INSTRUCTIONS FOR THE TASK = Your answer should be the lines below from the one holding "- Consistent retry" through the one holding "- Enhanced retry", copied exactly and with nothing else.

(RECORDS SHOWN Opens)

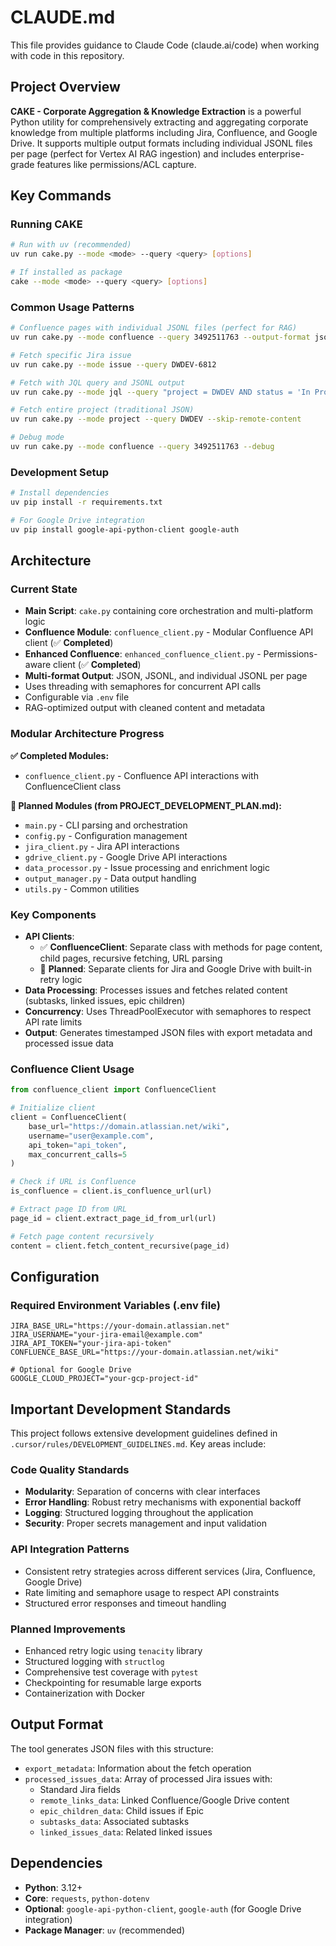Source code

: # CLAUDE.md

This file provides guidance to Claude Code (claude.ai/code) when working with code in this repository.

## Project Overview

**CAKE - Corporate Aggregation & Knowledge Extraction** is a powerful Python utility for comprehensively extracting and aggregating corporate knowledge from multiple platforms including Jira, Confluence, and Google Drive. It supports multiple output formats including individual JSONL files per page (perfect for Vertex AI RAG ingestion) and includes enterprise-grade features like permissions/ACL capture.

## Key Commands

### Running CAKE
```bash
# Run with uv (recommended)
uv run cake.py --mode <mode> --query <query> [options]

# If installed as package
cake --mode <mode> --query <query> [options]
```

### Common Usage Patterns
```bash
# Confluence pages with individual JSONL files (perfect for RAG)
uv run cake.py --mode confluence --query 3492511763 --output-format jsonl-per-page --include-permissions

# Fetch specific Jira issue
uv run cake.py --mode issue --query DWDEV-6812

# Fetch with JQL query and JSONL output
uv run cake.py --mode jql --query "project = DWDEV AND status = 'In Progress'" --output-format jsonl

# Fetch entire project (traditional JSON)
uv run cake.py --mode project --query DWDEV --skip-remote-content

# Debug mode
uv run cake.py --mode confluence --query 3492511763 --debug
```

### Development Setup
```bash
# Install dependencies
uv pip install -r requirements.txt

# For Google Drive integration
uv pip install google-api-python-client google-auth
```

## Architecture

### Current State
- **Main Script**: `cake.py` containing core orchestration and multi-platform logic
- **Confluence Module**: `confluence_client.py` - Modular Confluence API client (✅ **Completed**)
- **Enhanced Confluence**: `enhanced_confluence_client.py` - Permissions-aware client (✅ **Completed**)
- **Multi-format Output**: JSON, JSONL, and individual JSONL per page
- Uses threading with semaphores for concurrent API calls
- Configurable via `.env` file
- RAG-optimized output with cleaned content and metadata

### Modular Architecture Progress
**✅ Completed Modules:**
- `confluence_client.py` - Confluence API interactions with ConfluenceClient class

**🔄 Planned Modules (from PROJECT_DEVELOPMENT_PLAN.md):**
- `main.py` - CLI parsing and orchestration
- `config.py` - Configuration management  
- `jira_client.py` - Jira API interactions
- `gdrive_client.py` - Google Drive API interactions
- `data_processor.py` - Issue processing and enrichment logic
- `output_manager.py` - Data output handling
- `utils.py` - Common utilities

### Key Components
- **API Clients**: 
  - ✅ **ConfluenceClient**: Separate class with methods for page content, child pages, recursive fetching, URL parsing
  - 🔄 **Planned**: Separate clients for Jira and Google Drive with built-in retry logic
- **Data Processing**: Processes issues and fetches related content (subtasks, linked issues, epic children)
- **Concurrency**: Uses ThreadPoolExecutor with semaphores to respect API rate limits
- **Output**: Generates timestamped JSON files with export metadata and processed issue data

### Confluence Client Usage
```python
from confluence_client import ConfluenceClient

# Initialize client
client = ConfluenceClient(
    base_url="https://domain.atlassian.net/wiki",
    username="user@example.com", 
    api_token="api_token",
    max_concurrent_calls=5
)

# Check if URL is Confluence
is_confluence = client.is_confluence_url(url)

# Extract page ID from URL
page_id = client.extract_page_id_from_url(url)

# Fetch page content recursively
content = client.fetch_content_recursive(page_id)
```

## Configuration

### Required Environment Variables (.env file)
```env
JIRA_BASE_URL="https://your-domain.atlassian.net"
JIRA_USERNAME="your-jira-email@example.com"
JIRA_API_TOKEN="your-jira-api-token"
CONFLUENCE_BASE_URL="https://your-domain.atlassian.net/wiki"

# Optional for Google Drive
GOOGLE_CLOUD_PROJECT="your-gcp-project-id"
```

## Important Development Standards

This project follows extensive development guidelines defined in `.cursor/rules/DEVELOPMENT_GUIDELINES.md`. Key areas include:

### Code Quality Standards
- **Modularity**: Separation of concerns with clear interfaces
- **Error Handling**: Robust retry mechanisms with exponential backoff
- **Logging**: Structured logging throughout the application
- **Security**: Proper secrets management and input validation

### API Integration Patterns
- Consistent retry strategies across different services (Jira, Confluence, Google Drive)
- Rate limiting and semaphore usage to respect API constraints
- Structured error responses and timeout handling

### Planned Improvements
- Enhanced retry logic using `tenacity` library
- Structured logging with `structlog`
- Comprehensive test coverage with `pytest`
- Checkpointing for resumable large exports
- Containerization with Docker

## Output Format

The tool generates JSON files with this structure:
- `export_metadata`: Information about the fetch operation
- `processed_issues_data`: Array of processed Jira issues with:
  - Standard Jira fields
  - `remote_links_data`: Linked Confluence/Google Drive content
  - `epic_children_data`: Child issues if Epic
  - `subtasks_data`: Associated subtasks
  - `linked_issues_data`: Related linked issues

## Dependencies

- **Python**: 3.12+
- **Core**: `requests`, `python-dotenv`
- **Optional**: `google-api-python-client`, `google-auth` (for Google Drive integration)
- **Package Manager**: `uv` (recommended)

(RECORDS SHOWN Closes)
(RECORDS SHOWN Opens)

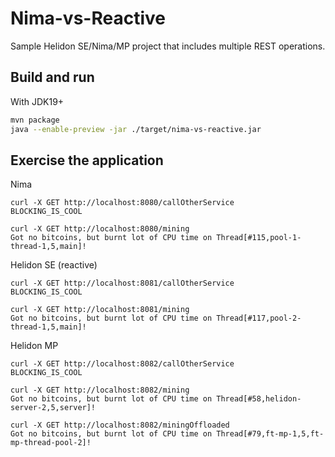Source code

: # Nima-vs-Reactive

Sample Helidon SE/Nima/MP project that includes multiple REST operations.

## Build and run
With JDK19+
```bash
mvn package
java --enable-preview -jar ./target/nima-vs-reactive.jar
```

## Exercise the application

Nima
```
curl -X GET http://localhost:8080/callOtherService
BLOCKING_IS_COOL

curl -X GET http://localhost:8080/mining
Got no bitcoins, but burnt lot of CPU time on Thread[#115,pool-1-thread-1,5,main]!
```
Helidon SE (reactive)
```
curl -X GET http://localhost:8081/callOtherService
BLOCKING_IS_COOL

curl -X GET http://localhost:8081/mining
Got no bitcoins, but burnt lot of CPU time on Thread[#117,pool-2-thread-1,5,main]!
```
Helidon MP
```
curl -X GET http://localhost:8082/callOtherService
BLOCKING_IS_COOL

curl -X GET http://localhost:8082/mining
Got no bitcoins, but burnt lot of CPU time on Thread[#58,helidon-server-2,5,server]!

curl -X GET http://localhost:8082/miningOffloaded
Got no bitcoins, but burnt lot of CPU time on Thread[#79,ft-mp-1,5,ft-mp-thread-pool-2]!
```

(RECORDS SHOWN Closes)
(RECORDS SHOWN Opens)

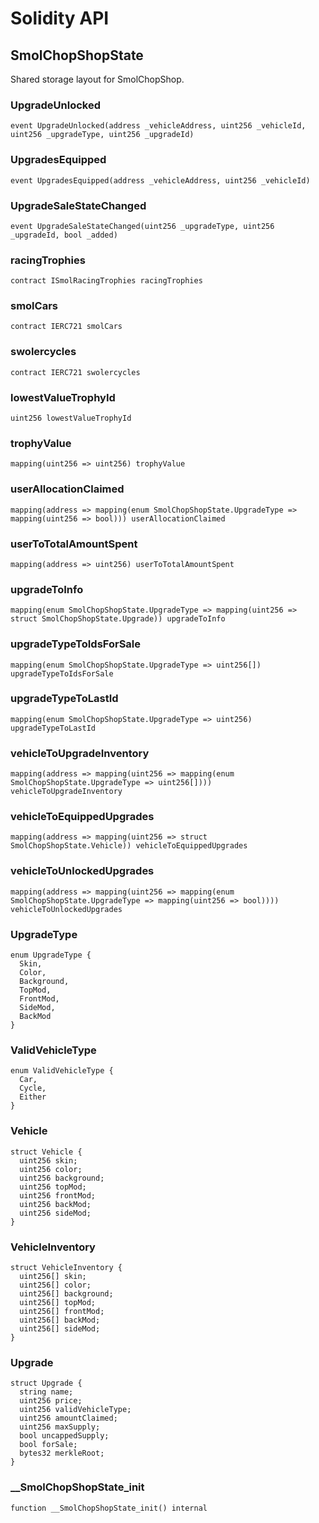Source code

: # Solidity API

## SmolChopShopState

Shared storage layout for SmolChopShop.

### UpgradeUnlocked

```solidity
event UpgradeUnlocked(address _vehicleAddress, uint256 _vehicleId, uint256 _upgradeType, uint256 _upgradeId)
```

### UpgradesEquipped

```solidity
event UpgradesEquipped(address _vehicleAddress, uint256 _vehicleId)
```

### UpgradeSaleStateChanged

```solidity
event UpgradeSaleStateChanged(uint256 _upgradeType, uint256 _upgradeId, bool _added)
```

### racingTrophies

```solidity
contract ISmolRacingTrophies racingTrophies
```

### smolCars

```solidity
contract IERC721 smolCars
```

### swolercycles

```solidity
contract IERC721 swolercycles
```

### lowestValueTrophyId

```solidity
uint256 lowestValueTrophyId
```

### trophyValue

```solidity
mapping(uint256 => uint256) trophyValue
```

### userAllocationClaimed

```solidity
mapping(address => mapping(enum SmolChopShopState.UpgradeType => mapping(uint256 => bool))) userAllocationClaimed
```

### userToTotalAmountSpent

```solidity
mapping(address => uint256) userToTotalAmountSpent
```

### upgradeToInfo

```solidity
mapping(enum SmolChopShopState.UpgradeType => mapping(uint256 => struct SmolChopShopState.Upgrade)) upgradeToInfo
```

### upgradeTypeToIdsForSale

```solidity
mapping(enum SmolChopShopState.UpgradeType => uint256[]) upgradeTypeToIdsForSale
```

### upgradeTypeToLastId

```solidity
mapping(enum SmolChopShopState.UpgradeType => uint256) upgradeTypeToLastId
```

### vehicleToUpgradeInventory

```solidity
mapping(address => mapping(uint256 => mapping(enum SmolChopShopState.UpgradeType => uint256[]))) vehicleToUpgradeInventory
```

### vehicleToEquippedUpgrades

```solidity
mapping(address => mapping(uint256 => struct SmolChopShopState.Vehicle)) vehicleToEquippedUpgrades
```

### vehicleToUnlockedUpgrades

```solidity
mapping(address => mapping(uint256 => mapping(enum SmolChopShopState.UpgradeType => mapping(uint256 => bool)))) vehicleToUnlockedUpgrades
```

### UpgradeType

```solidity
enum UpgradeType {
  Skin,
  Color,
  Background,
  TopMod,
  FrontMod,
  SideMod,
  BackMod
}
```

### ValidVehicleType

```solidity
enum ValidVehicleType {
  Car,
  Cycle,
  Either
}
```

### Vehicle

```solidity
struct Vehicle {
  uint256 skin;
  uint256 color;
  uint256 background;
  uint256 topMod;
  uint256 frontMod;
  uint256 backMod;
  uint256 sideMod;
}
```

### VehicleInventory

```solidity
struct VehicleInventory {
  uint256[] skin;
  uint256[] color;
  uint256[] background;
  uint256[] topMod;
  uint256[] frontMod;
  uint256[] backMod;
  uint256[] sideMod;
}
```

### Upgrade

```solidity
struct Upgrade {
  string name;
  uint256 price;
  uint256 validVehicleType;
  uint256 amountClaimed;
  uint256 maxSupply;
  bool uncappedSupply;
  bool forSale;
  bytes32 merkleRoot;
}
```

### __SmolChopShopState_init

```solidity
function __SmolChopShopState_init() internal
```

(RECORDS SHOWN Closes)

WRITTEN ANSWER =
- Consistent retry strategies across different services (Jira, Confluence, Google Drive)
- Rate limiting and semaphore usage to respect API constraints
- Structured error responses and timeout handling

### Planned Improvements
- Enhanced retry logic using `tenacity` library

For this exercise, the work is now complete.